The Cradle Blog

Our Children: The Series Continues this Spring

trans racial adoption, adoptive parenting, post adoption

Imagine that a child refuses to hold your little boy's hand because he is Black. Imagine shopping with your 12 and 15 year old sons and having them followed throughout the store and questioned as to why they are there. Imagine a neighbor refusing to play with your daughter because she has brown skin.

For respondents of a recent survey we fielded, there was no need to imagine. They had lived these moments. And in the face of these and many other moments of racism large and small, parents have voiced to us an ongoing concern. How do they protect their children? How do they prepare themselves and their children for life in a world that is far from color blind?

As you may already be aware, The Cradle has recently launched a multi-year, multimedia initiative entitled Our Children: An Education & Empowerment Series. The goal of this initiative is to address the complex issues facing families today. We began this series with a roundtable event, Raising Black Boys.

The next part of the series will be the Raising Black Boys webcast held in conjunction with our online learning platform, Adoption Learning Partners.


Raising Black Boys - May 5 ALP Webcast

Our Children Initative

Raising Black Boys is an honest dialogue about some of the tough realities and complex issues that Black children may experience and how their parents can guide, support and prepare them for a society that is far from color blind. 

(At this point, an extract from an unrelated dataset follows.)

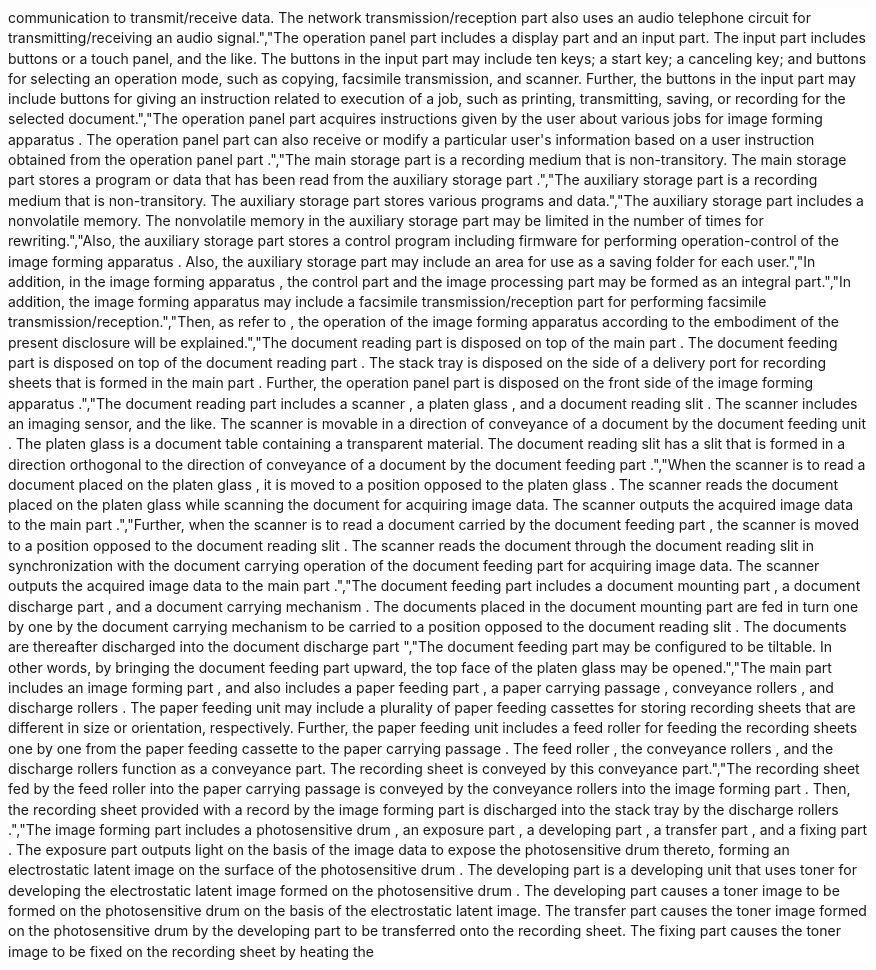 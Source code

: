 communication to transmit\/receive data. The network transmission\/reception part  also uses an audio telephone circuit for transmitting\/receiving an audio signal.","The operation panel part  includes a display part and an input part. The input part includes buttons or a touch panel, and the like. The buttons in the input part may include ten keys; a start key; a canceling key; and buttons for selecting an operation mode, such as copying, facsimile transmission, and scanner. Further, the buttons in the input part may include buttons for giving an instruction related to execution of a job, such as printing, transmitting, saving, or recording for the selected document.","The operation panel part  acquires instructions given by the user about various jobs for image forming apparatus . The operation panel part  can also receive or modify a particular user's information based on a user instruction obtained from the operation panel part .","The main storage part  is a recording medium that is non-transitory. The main storage part  stores a program or data that has been read from the auxiliary storage part .","The auxiliary storage part  is a recording medium that is non-transitory. The auxiliary storage part  stores various programs and data.","The auxiliary storage part  includes a nonvolatile memory. The nonvolatile memory in the auxiliary storage part  may be limited in the number of times for rewriting.","Also, the auxiliary storage part  stores a control program including firmware for performing operation-control of the image forming apparatus . Also, the auxiliary storage part  may include an area for use as a saving folder for each user.","In addition, in the image forming apparatus , the control part  and the image processing part  may be formed as an integral part.","In addition, the image forming apparatus  may include a facsimile transmission\/reception part for performing facsimile transmission\/reception.","Then, as refer to , the operation of the image forming apparatus  according to the embodiment of the present disclosure will be explained.","The document reading part  is disposed on top of the main part . The document feeding part  is disposed on top of the document reading part . The stack tray  is disposed on the side of a delivery port  for recording sheets that is formed in the main part . Further, the operation panel part  is disposed on the front side of the image forming apparatus .","The document reading part  includes a scanner , a platen glass , and a document reading slit . The scanner includes an imaging sensor, and the like. The scanner is movable in a direction of conveyance of a document by the document feeding unit . The platen glass is a document table containing a transparent material. The document reading slit has a slit that is formed in a direction orthogonal to the direction of conveyance of a document by the document feeding part .","When the scanner is to read a document placed on the platen glass , it is moved to a position opposed to the platen glass . The scanner reads the document placed on the platen glass while scanning the document for acquiring image data. The scanner outputs the acquired image data to the main part .","Further, when the scanner is to read a document carried by the document feeding part , the scanner is moved to a position opposed to the document reading slit . The scanner reads the document through the document reading slit in synchronization with the document carrying operation of the document feeding part  for acquiring image data. The scanner outputs the acquired image data to the main part .","The document feeding part  includes a document mounting part , a document discharge part , and a document carrying mechanism . The documents placed in the document mounting part are fed in turn one by one by the document carrying mechanism to be carried to a position opposed to the document reading slit . The documents are thereafter discharged into the document discharge part ","The document feeding part  may be configured to be tiltable. In other words, by bringing the document feeding part  upward, the top face of the platen glass may be opened.","The main part  includes an image forming part , and also includes a paper feeding part , a paper carrying passage , conveyance rollers , and discharge rollers . The paper feeding unit  may include a plurality of paper feeding cassettes for storing recording sheets that are different in size or orientation, respectively. Further, the paper feeding unit  includes a feed roller for feeding the recording sheets one by one from the paper feeding cassette to the paper carrying passage . The feed roller , the conveyance rollers , and the discharge rollers  function as a conveyance part. The recording sheet is conveyed by this conveyance part.","The recording sheet fed by the feed roller into the paper carrying passage  is conveyed by the conveyance rollers  into the image forming part . Then, the recording sheet provided with a record by the image forming part  is discharged into the stack tray  by the discharge rollers .","The image forming part  includes a photosensitive drum , an exposure part , a developing part , a transfer part , and a fixing part . The exposure part outputs light on the basis of the image data to expose the photosensitive drum thereto, forming an electrostatic latent image on the surface of the photosensitive drum . The developing part is a developing unit that uses toner for developing the electrostatic latent image formed on the photosensitive drum . The developing part causes a toner image to be formed on the photosensitive drum on the basis of the electrostatic latent image. The transfer part causes the toner image formed on the photosensitive drum by the developing part to be transferred onto the recording sheet. The fixing part causes the toner image to be fixed on the recording sheet by heating the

Join us for a moderated panel of African American men. Our panelists come from all over the country and from varied backgrounds. Some were transracially placed as young children. All are distinguished professionals in their respective fields. 
We will pose to the panelists the concerns we have heard from adoptive families who are raising Black boys. Concerns such as:


  • How to have a conversation about racism without hurting a child’s self-esteem. 
  • How to protect young Black boys from the hurt that stereotypes and exclusion can bring. 
  • How to address and confront the insidious forms of racism transracially formed adoptive families are now aware of since adopting their child.